Una donna ha perso la vita a Marsala, in provincia di Trapani, dopo il morso di un ragno violino

La donna, 51 anni, di origini romene si era rivolta ai sanitari dopo il morso di un ragno violino, Loxosceles rufescens (nome scientifico). Numerose le segnalazioni, non necessariamente il suo morso porta alla morte, ma per alcuni soggetti può essere letale.

E’ il caso di prestare sempre attenzione non prendere alla leggera un eventuale contatto. La vittima si era rivolta all’ospedale “Paolo Borsellino” circa una settimana dopo l’evento lamentando, spiega tgcom24, una sorta di fascite alle gambe.

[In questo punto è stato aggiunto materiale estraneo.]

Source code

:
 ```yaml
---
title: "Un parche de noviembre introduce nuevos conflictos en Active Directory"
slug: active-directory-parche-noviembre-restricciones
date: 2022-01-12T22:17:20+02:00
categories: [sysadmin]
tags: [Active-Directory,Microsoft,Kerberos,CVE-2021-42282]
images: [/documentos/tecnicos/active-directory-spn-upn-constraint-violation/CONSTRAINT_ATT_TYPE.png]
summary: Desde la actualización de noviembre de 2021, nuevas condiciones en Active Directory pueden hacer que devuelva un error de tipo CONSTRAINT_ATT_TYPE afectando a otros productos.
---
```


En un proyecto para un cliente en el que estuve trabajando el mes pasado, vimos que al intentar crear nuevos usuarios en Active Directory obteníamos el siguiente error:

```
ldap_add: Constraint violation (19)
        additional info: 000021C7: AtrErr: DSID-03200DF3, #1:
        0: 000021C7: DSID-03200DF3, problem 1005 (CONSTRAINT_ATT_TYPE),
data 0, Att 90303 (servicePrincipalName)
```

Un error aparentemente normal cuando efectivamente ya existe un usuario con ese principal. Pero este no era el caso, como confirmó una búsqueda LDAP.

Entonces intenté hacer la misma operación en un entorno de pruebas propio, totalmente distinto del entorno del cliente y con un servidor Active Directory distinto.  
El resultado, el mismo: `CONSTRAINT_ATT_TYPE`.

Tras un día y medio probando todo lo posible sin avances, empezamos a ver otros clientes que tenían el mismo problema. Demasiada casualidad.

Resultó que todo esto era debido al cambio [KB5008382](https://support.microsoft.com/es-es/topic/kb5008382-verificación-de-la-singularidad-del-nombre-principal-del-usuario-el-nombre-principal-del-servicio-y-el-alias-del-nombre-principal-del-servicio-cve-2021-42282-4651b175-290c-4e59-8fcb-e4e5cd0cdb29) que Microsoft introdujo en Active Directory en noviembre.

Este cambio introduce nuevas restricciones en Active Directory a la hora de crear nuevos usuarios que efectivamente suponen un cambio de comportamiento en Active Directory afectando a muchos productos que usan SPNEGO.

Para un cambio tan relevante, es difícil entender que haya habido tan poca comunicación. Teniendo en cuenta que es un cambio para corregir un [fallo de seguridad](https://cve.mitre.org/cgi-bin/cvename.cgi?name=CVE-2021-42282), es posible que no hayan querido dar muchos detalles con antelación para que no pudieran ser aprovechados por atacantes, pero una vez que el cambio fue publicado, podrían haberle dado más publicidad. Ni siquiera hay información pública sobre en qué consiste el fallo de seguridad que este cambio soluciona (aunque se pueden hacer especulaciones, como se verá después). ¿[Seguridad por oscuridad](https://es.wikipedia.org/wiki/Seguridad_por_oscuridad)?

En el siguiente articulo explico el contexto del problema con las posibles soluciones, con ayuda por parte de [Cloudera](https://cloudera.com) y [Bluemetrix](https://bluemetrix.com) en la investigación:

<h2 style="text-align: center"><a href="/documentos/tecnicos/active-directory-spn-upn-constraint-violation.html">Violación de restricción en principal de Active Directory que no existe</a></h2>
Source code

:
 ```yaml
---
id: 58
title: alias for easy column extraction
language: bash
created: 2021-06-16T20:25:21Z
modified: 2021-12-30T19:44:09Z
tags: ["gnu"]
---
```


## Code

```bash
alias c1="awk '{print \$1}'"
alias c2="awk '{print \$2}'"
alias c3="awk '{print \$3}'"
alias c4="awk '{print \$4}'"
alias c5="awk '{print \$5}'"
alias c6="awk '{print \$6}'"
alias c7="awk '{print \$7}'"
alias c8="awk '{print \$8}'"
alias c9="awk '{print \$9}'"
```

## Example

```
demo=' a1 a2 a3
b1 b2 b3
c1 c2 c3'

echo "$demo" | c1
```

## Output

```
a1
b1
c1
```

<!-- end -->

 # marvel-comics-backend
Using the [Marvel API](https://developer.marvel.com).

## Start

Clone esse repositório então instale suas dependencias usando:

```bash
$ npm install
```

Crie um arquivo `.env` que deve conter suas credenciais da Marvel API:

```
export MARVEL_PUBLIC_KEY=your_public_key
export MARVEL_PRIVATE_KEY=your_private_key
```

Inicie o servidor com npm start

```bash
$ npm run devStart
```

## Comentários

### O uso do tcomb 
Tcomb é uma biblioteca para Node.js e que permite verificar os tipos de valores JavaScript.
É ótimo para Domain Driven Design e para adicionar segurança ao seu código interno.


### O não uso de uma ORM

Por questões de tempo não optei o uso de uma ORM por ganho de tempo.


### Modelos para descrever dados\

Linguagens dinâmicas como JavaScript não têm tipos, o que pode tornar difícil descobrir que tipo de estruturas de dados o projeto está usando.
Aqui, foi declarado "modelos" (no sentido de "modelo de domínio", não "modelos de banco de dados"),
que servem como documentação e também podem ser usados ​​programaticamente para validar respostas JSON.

Entrata in coma nel giro di poche ore, è rimasta in terapia intensiva per quasi due settimane, prima della morte. I medici sono risaliti con certezza alla causa del decesso in seguito agli esiti degli esami ematici.

LE CARATTERISTICHE

Si tratta di un aracnide molto timido che raramente attacca.

Si chiama così per una sorta di disegno nerastro sull’addome, dalla forma simile allo strumento da cui prende il nome.

Dove vive.Originario del bacino del Mediterraneo, il ragno è comune in Francia, Portogallo, Spagna, Italia, Grecia, Creta, Turchia, tutti i paesi del Nordafrica dal Marocco all’Egitto, Israele, Palestina, Giordania e Libano. Si chiama anche ragno eremita: è un insetto notturno e di giorno si nasconde nelle fessure. Il ragno violino è tendenzialmente schivo.

Dove vive in Italia.La distribuzione nel nostro Paese è varia. In pianura padana e nelle regioni più fredde, il ragno violino è più raro mentre si trova facilmente lungo le coste tirreniche, adriatiche e ioniche. In Sicilia, Sardegna e nelle isole minori è molto comune.

Il vero problema è quando si trova molto vicino alle aree urbane e, temendo il freddo, spesso finisce nelle nelle abitazioni, quasi invisibile.

 


In casa, il ragno di giorno vive in luoghi come fessure, battiscopa, retro dei mobili, scatole, ceste di legno, ma anche e soprattutto in mezzo alla biancheria. Le dimensioni del ragno sono di 7 millimetri per il maschio e 9 per la femmina.

Il morso. Specie molto velenosa, il morso è indolore e la zona della pelle che viene punta all’inizio non manifesta subito alterazioni o segni.

Nell’arco delle ore successive al morso la zona punta può diventare rossa e formicolante. Il ragno violino con il suo morso può veicolare batteri anaerobi che complicano il decorso della lesione. Nei casi più gravi i batteri possono causare la liquefazione dei tessuti.